Actions and Words: Meaning Making in a Bilingual Arabic/English Kindergarten
[Thesis]
Swanborough-Nilson, Christine
Mayor, Barbara
Open University (United Kingdom)
2020
265 p.
Ed.D.
Open University (United Kingdom)
2020
Much research relating to bilingual education in the early years has focused on how young children are learning a new language, viewed from a monolingual paradigm of language use (Tabors 1997, Clarke 1999, Cummins 2001, Drury 2007, Genesee 2008). Recent sociocultural research on meaning-making in communities (García and Sylvan 2011, Gort and Sembiante 2015, Wei 2018, Creese and Blackledge 2019) reveals a less rigid boundary between named languages, and an emerging theory of translanguaging. This theory offers a new perspective from which to view pedagogical practices in bilingual classrooms. The multimodal nature of young children's meaning-making has long been acknowledged, founded on the work of Vygotsky in the 1920s, and is evident in the variety of pedagogical practices used by early years teachers to support meaning-making (Rogoff 1990, Siraj-Blatchford et al 2002). More recently, multimodal meaning-making has been explored in different communities (Kress 2000, Flewitt 2013, Bezemer and Kress 2014), revealing the many different modes of communication regularly employed to share meaning. However, in studies of early bilingual education, the significance of non-verbal behaviours has often been overlooked.
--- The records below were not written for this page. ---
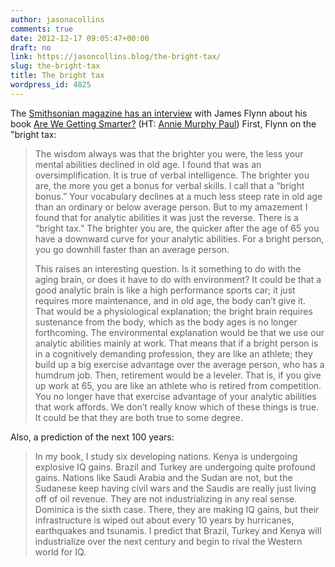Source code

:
 ```yaml
---
author: jasonacollins
comments: true
date: 2012-12-17 09:05:47+00:00
draft: no
link: https://jasoncollins.blog/the-bright-tax/
slug: the-bright-tax
title: The bright tax
wordpress_id: 4825
---
```


The [Smithsonian magazine has an interview](http://www.smithsonianmag.com/science-nature/Are-You-Smarter-Than-Your-Grandfather-Probably-Not-181842991.html?c=y&page=1) with James Flynn about his book [Are We Getting Smarter?](https://jasoncollins.blog/flynns-are-we-getting-smarter/) (HT: [Annie Murphy Paul](http://anniemurphypaul.com/2012/12/why-were-doing-better-on-iq-tests/)) First, Flynn on the "bright tax:


<blockquote>The wisdom always was that the brighter you were, the less your mental abilities declined in old age. I found that was an oversimplification. It is true of verbal intelligence. The brighter you are, the more you get a bonus for verbal skills. I call that a “bright bonus.” Your vocabulary declines at a much less steep rate in old age than an ordinary or below average person. But to my amazement I found that for analytic abilities it was just the reverse. There is a “bright tax.” The brighter you are, the quicker after the age of 65 you have a downward curve for your analytic abilities. For a bright person, you go downhill faster than an average person.

This raises an interesting question. Is it something to do with the aging brain, or does it have to do with environment? It could be that a good analytic brain is like a high performance sports car; it just requires more maintenance, and in old age, the body can’t give it. That would be a physiological explanation; the bright brain requires sustenance from the body, which as the body ages is no longer forthcoming. The environmental explanation would be that we use our analytic abilities mainly at work. That means that if a bright person is in a cognitively demanding profession, they are like an athlete; they build up a big exercise advantage over the average person, who has a humdrum job. Then, retirement would be a leveler. That is, if you give up work at 65, you are like an athlete who is retired from competition. You no longer have that exercise advantage of your analytic abilities that work affords. We don’t really know which of these things is true. It could be that they are both true to some degree.</blockquote>


Also, a prediction of the next 100 years:


<blockquote>In my book, I study six developing nations. Kenya is undergoing explosive IQ gains. Brazil and Turkey are undergoing quite profound gains. Nations like Saudi Arabia and the Sudan are not, but the Sudanese keep having civil wars and the Saudis are really just living off of oil revenue. They are not industrializing in any real sense. Dominica is the sixth case. There, they are making IQ gains, but their infrastructure is wiped out about every 10 years by hurricanes, earthquakes and tsunamis. I predict that Brazil, Turkey and Kenya will industrialize over the next century and begin to rival the Western world for IQ.</blockquote>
This thesis therefore sets out to explore the significance of multimodal meaning-making and a pedagogy for translingual practice (Canagarajah 2013) in an early years bilingual context. Using ethnographic tools, it analyses the pedagogical practices of two teachers working in a co-teaching situation in a kindergarten in Abu Dhabi. By an iterative process of data analysis, it explores how those practices contribute to children's development as confident bilingual learners. The findings indicate that, as teachers create new spaces for learning using action and gesture as well as speech, children are empowered to draw on both verbal and non-verbal modes of meaning-making in a fluid process of bilingual and multimodal languaging.